WHAT IS BEING ASKED =>
Output exactly the lines below, starting with the line that has "the VPC network" and going on through the line that has "with this VPC |", both included, and no other lines.
BEGIN PROVIDED RECORDS
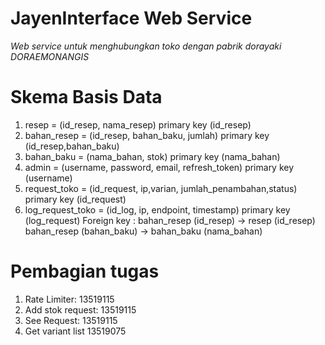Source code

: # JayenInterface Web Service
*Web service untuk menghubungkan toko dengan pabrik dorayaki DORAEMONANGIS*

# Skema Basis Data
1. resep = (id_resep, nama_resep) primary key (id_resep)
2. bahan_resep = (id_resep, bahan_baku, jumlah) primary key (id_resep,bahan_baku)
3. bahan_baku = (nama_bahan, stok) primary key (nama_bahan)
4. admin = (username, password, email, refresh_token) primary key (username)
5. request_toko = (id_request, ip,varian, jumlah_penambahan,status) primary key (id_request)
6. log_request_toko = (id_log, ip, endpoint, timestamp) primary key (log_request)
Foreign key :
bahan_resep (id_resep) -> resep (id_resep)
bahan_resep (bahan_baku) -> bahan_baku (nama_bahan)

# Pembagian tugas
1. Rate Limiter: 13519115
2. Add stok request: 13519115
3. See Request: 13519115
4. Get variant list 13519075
END PROVIDED RECORDS
BEGIN PROVIDED RECORDS
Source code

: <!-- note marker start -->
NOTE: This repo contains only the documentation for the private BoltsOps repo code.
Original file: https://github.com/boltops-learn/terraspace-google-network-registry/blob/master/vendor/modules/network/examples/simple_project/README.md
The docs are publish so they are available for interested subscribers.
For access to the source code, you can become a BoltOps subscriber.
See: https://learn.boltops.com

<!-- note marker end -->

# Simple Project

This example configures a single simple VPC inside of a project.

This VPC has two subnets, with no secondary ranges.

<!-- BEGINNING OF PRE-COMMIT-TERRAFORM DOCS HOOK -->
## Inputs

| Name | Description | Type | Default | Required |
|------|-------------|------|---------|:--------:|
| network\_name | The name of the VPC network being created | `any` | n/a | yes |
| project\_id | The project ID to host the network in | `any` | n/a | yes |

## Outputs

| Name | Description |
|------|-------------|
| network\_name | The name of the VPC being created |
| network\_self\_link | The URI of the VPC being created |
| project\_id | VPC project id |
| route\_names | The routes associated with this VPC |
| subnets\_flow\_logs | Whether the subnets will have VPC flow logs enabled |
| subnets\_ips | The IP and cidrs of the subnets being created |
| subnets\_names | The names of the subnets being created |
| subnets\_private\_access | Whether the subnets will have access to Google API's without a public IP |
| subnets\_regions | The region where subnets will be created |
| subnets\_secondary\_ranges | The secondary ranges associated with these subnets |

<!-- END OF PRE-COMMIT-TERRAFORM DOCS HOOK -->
END PROVIDED RECORDS
BEGIN PROVIDED RECORDS
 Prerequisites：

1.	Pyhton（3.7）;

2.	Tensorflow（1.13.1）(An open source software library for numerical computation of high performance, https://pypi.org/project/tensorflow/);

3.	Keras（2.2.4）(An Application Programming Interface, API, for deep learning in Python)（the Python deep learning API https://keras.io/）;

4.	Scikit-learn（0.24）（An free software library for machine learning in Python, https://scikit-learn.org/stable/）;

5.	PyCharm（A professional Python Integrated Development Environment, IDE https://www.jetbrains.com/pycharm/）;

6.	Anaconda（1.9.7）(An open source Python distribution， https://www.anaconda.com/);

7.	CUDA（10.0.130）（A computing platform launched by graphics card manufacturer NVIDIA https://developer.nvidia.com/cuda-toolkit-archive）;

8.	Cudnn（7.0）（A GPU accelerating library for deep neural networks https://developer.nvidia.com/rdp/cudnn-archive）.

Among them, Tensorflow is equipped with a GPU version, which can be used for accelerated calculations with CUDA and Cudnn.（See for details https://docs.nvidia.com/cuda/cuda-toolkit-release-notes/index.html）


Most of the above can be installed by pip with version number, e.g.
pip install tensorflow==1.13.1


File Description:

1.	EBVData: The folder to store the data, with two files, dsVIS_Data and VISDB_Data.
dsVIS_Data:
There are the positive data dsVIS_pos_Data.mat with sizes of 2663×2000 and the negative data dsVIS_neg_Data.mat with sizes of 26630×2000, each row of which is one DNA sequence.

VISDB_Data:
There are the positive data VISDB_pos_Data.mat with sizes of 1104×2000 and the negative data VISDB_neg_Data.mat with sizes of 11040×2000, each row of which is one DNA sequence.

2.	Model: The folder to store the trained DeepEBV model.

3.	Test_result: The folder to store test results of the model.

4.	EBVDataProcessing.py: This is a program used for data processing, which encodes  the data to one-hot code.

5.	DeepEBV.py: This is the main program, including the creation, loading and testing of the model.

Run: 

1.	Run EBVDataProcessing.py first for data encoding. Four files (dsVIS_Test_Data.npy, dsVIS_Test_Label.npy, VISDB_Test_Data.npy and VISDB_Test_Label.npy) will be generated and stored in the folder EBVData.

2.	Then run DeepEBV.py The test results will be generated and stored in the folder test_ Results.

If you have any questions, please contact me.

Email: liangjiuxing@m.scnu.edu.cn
END PROVIDED RECORDS
ANSWER BOX =>
| network\_name | The name of the VPC network being created | `any` | n/a | yes |
| project\_id | The project ID to host the network in | `any` | n/a | yes |

## Outputs

| Name | Description |
|------|-------------|
| network\_name | The name of the VPC being created |
| network\_self\_link | The URI of the VPC being created |
| project\_id | VPC project id |
| route\_names | The routes associated with this VPC |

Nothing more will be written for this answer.